CORTEL, BONIFACIO CORTEL, ROSENDO MAGLASANG, and


PATROCINIA MONILAR, versus PHILIPPINE COUNTRYSIDE RURAL BANK (LILOAN, CEBU), INC. and
TEOFILO SOON, JR.
GR 163825 July 13, 2010
DOCTRINE OF APPARENT AUTHORITY
BRION, J.:

Before the Court is a petition for review on certiorari[1] assailing the December 19, 2003 decision[2] and the May 5, 2004
resolution[3] of the Court of Appeals (CA) in CA-G.R. CV No. 74332. The CA decision reversed the Regional Trial Court (RTC)

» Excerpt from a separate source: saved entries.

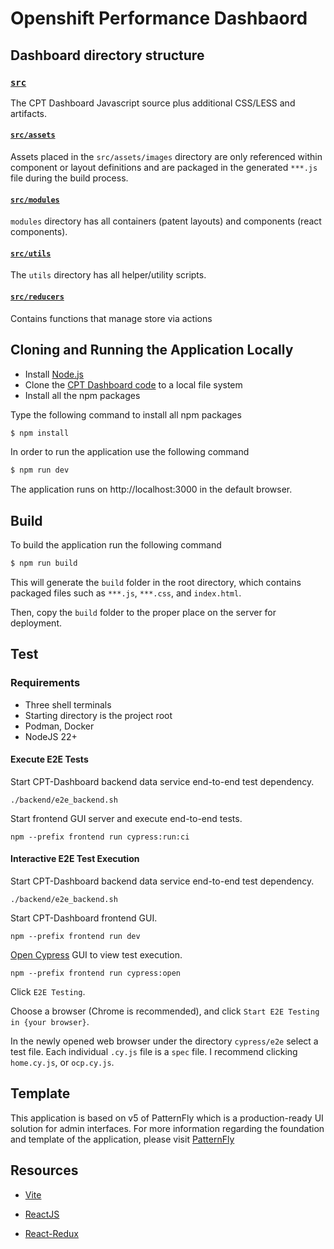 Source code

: 
# Openshift Performance Dashbaord

## Dashboard directory structure

### [`src`](src/)

The CPT Dashboard Javascript source plus additional CSS/LESS and artifacts.

#### [`src/assets`](src/assets/)

Assets placed in the `src/assets/images` directory are only referenced within component or layout definitions and are packaged in the generated `***.js` file during the build process.

#### [`src/modules`](src/modules/)

`modules` directory has all containers (patent layouts) and components (react components).

#### [`src/utils`](src/utils/)

The `utils` directory has all helper/utility scripts.

#### [`src/reducers`](src/reducers)

Contains functions that manage store via actions 

## Cloning and Running the Application Locally 

- Install [Node.js](https://nodejs.org) 
- Clone the [CPT Dashboard code](https://github.com/cloud-bulldozer/cpt-dashboard) to a local file system
- Install all the npm packages

Type the following command to install all npm packages 

```bash
$ npm install
```

In order to run the application use the following command 

```bash
$ npm run dev
```

The application runs on http://localhost:3000 in the default browser.

## Build

To build the application run the following command

```bash
$ npm run build
```
This will generate the `build` folder in the root directory, which contains packaged files such as `***.js`, `***.css`, and `index.html`.

Then, copy the `build` folder to the proper place on the server for deployment.

## Test

### Requirements
- Three shell terminals
- Starting directory is the project root
- Podman, Docker
- NodeJS 22+

#### Execute E2E Tests

Start CPT-Dashboard backend data service end-to-end test dependency.
```shell
./backend/e2e_backend.sh
```

Start frontend GUI server and execute end-to-end tests.
```shell
npm --prefix frontend run cypress:run:ci
```

#### Interactive E2E Test Execution

Start CPT-Dashboard backend data service end-to-end test dependency.
```shell
./backend/e2e_backend.sh
```

Start CPT-Dashboard frontend GUI.
```shell
npm --prefix frontend run dev
```

[Open Cypress](https://docs.cypress.io/app/core-concepts/open-mode) GUI to view test execution.
```shell
npm --prefix frontend run cypress:open
```
Click `E2E Testing`.

Choose a browser (Chrome is recommended), and click `Start E2E Testing in {your browser}`.

In the newly opened web browser under the directory `cypress/e2e` select a test file. Each individual `.cy.js` file is a `spec` file. I recommend clicking `home.cy.js`, or `ocp.cy.js`.


## Template

This application is based on v5 of PatternFly which is a production-ready UI solution for admin interfaces. For more information regarding the foundation and template of the application, please visit [PatternFly](https://www.patternfly.org/get-started/develop) 

## Resources

- [Vite](https://vitejs.dev/guide/)   

- [ReactJS](https://reactjs.org/) 

- [React-Redux](https://github.com/reduxjs/react-redux)
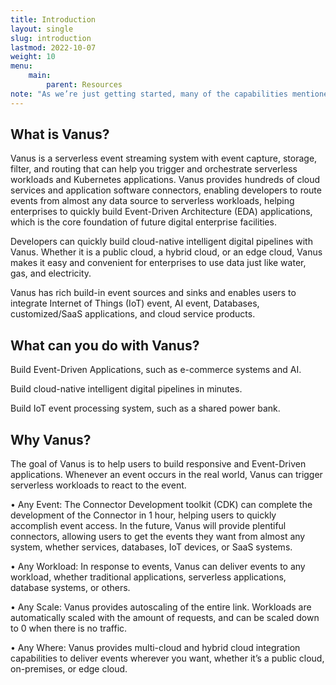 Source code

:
 ```yaml
---
title: Introduction
layout: single
slug: introduction
lastmod: 2022-10-07
weight: 10
menu:
    main:
        parent: Resources
note: "As we’re just getting started, many of the capabilities mentioned above are not currently available on Vanus. For example, there are very few connectors we currently provide, and workload orchestration functions are not yet supported. But If we head the right way, we will definitely reach our goal. Everyone is welcome and encouraged to join us and make Vanus stronger!"
---
```

## What is Vanus?

Vanus is a serverless event streaming system with event capture, storage, filter, and routing that can help you trigger and orchestrate serverless workloads and Kubernetes applications. Vanus provides hundreds of cloud services and application software connectors, enabling developers to route events from almost any data source to serverless workloads, helping enterprises to quickly build Event-Driven Architecture (EDA) applications, which is the core foundation of future digital enterprise facilities.

Developers can quickly build cloud-native intelligent digital pipelines with Vanus. Whether it is a public cloud, a hybrid cloud, or an edge cloud, Vanus makes it easy and convenient for enterprises to use data just like water, gas, and electricity.

Vanus has rich build-in event sources and sinks and enables users to integrate Internet of Things (IoT) event, AI event, Databases, customized/SaaS applications, and cloud service products.

## What can you do with Vanus?

Build Event-Driven Applications, such as e-commerce systems and AI.

Build cloud-native intelligent digital pipelines in minutes.

Build IoT event processing system, such as a shared power bank.

## Why Vanus?

The goal of Vanus is to help users to build responsive and Event-Driven applications. Whenever an event occurs in the real world, Vanus can trigger serverless workloads to react to the event.

• Any Event: The Connector Development toolkit (CDK) can complete the development of the Connector in 1 hour, helping users to quickly accomplish event access. In the future, Vanus will provide plentiful connectors, allowing users to get the events they want from almost any system, whether services, databases, IoT devices, or SaaS systems.

• Any Workload: In response to events, Vanus can deliver events to any workload, whether traditional applications, serverless applications, database systems, or others.

• Any Scale: Vanus provides autoscaling of the entire link. Workloads are automatically scaled with the amount of requests, and can be scaled down to 0 when there is no traffic.

• Any Where: Vanus provides multi-cloud and hybrid cloud integration capabilities to deliver events wherever you want, whether it’s a public cloud, on-premises, or edge cloud.
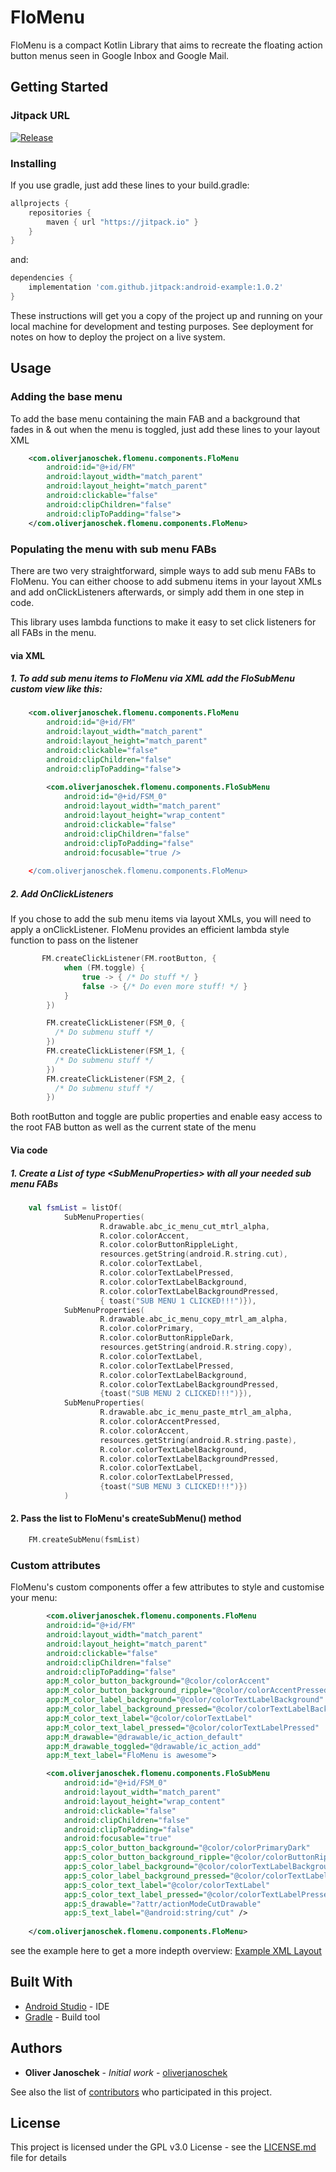 # FloMenu
FloMenu is a compact Kotlin Library that aims to recreate the floating action button menus seen in Google Inbox and Google Mail.

## Getting Started

### Jitpack URL

[![Release](https://jitpack.io/v/oliverjanoschek/FloMenu.svg)](https://jitpack.io/#oliverjanoschek/FloMenu)

### Installing

If you use gradle, just add these lines to your build.gradle:

```gradle
allprojects {
    repositories {
        maven { url "https://jitpack.io" }
    }
}
```

and:

```gradle
dependencies {
    implementation 'com.github.jitpack:android-example:1.0.2'
}
```

These instructions will get you a copy of the project up and running on your local machine for development and testing purposes. See deployment for notes on how to deploy the project on a live system.

## Usage

### Adding the base menu

To add the base menu containing the main FAB and a background that fades in & out when the menu is toggled, just add these lines to your layout XML

```XML
    <com.oliverjanoschek.flomenu.components.FloMenu
        android:id="@+id/FM"
        android:layout_width="match_parent"
        android:layout_height="match_parent"
        android:clickable="false"
        android:clipChildren="false"
        android:clipToPadding="false">
    </com.oliverjanoschek.flomenu.components.FloMenu>
```
### Populating the menu with sub menu FABs

There are two very straightforward, simple ways to add sub menu FABs to FloMenu. You can either choose to add submenu items in your layout XMLs and add onClickListeners afterwards, or simply add them in one step in code. 

This library uses lambda functions to make it easy to set click listeners for all FABs in the menu.

#### via XML

##### 1. To add sub menu items to FloMenu via XML add the FloSubMenu custom view like this:

```XML
    <com.oliverjanoschek.flomenu.components.FloMenu
        android:id="@+id/FM"
        android:layout_width="match_parent"
        android:layout_height="match_parent"
        android:clickable="false"
        android:clipChildren="false"
        android:clipToPadding="false">
        
        <com.oliverjanoschek.flomenu.components.FloSubMenu
            android:id="@+id/FSM_0"
            android:layout_width="match_parent"
            android:layout_height="wrap_content"
            android:clickable="false"
            android:clipChildren="false"
            android:clipToPadding="false"
            android:focusable="true />
            
    </com.oliverjanoschek.flomenu.components.FloMenu>
```
##### 2. Add OnClickListeners

If you chose to add the sub menu items via layout XMLs, you will need to apply a onClickListener. FloMenu provides an efficient lambda style function to pass on the listener

```Kotlin
       FM.createClickListener(FM.rootButton, {
            when (FM.toggle) {
                true -> { /* Do stuff */ }
                false -> {/* Do even more stuff! */ }
            }
        })

        FM.createClickListener(FSM_0, {
          /* Do submenu stuff */
        })
        FM.createClickListener(FSM_1, {
          /* Do submenu stuff */
        })
        FM.createClickListener(FSM_2, {
          /* Do submenu stuff */
        })
```

Both rootButton and toggle are public properties and enable easy access to the root FAB button as well as the current state of the menu

#### Via code

##### 1. Create a List of type \<SubMenuProperties\> with all your needed sub menu FABs
```Kotlin
    val fsmList = listOf(
            SubMenuProperties(
                    R.drawable.abc_ic_menu_cut_mtrl_alpha,
                    R.color.colorAccent,
                    R.color.colorButtonRippleLight,
                    resources.getString(android.R.string.cut),
                    R.color.colorTextLabel,
                    R.color.colorTextLabelPressed,
                    R.color.colorTextLabelBackground,
                    R.color.colorTextLabelBackgroundPressed,
                    { toast("SUB MENU 1 CLICKED!!!")}),
            SubMenuProperties(
                    R.drawable.abc_ic_menu_copy_mtrl_am_alpha,
                    R.color.colorPrimary,
                    R.color.colorButtonRippleDark,
                    resources.getString(android.R.string.copy),
                    R.color.colorTextLabel,
                    R.color.colorTextLabelPressed,
                    R.color.colorTextLabelBackground,
                    R.color.colorTextLabelBackgroundPressed,
                    {toast("SUB MENU 2 CLICKED!!!")}),
            SubMenuProperties(
                    R.drawable.abc_ic_menu_paste_mtrl_am_alpha,
                    R.color.colorAccentPressed,
                    R.color.colorAccent,
                    resources.getString(android.R.string.paste),
                    R.color.colorTextLabelBackground,
                    R.color.colorTextLabelBackgroundPressed,
                    R.color.colorTextLabel,
                    R.color.colorTextLabelPressed,
                    {toast("SUB MENU 3 CLICKED!!!")})
            )
```

#### 2. Pass the list to FloMenu's createSubMenu() method

```Kotlin
    FM.createSubMenu(fsmList)
```

### Custom attributes

FloMenu's custom components offer a few attributes to style and customise your menu:

```XML
        <com.oliverjanoschek.flomenu.components.FloMenu
        android:id="@+id/FM"
        android:layout_width="match_parent"
        android:layout_height="match_parent"
        android:clickable="false"
        android:clipChildren="false"
        android:clipToPadding="false"
        app:M_color_button_background="@color/colorAccent"
        app:M_color_button_background_ripple="@color/colorAccentPressed"
        app:M_color_label_background="@color/colorTextLabelBackground"
        app:M_color_label_background_pressed="@color/colorTextLabelBackgroundPressed"
        app:M_color_text_label="@color/colorTextLabel"
        app:M_color_text_label_pressed="@color/colorTextLabelPressed"
        app:M_drawable="@drawable/ic_action_default"
        app:M_drawable_toggled="@drawable/ic_action_add"
        app:M_text_label="FloMenu is awesome">

        <com.oliverjanoschek.flomenu.components.FloSubMenu
            android:id="@+id/FSM_0"
            android:layout_width="match_parent"
            android:layout_height="wrap_content"
            android:clickable="false"
            android:clipChildren="false"
            android:clipToPadding="false"
            android:focusable="true"
            app:S_color_button_background="@color/colorPrimaryDark"
            app:S_color_button_background_ripple="@color/colorButtonRippleLight"
            app:S_color_label_background="@color/colorTextLabelBackground"
            app:S_color_label_background_pressed="@color/colorTextLabelBackgroundPressed"
            app:S_color_text_label="@color/colorTextLabel"
            app:S_color_text_label_pressed="@color/colorTextLabelPressed"
            app:S_drawable="?attr/actionModeCutDrawable"
            app:S_text_label="@android:string/cut" />
            
    </com.oliverjanoschek.flomenu.components.FloMenu>
```

see the example here to get a more indepth overview: [Example XML Layout](https://github.com/oliverjanoschek/FloMenu/blob/master/example/src/main/res/layout/activity_main.xml)

## Built With

* [Android Studio](https://developer.android.com/studio/index.html) - IDE
* [Gradle](https://gradle.org/) - Build tool

## Authors

* **Oliver Janoschek** - *Initial work* - [oliverjanoschek](https://github.com/oliverjanoschek)

See also the list of [contributors](https://github.com/oliverjanoschek/FloMenu/contributors) who participated in this project.

## License

This project is licensed under the GPL v3.0 License - see the [LICENSE.md](LICENSE.md) file for details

decision[4] of June 27, 2001 granting the petitioners complaint for specific performance and damages against the respondent
Philippine Countryside Rural Bank, Inc. (PCRB).[5]
THE FACTUAL ANTECEDENTS
On July 22, 1997, petitioner spouses Rosendo Maglasang and Patrocinia Monilar (spouses Maglasang) obtained a loan (subject
loan) from PCRB for P1,070,000.00. The subject loan was evidenced by a promissory note and was payable on January 18, 1998. To
secure the payment of the subject loan, the spouses Maglasang executed, in favor of PCRB a real estate mortgage over their property,
Lot 12868-H-3-C, [6] including the house constructed thereon (collectively referred to as subject properties), owned by petitioners
Mary Melgrid and Bonifacio Cortel (spouses Cortel), the spouses Maglasangs daughter and son-in-law, respectively. Aside from the
subject loan, the spouses Maglasang obtained two other loans from PCRB which were covered by separate promissory notes[7] and
secured by mortgages on their other properties.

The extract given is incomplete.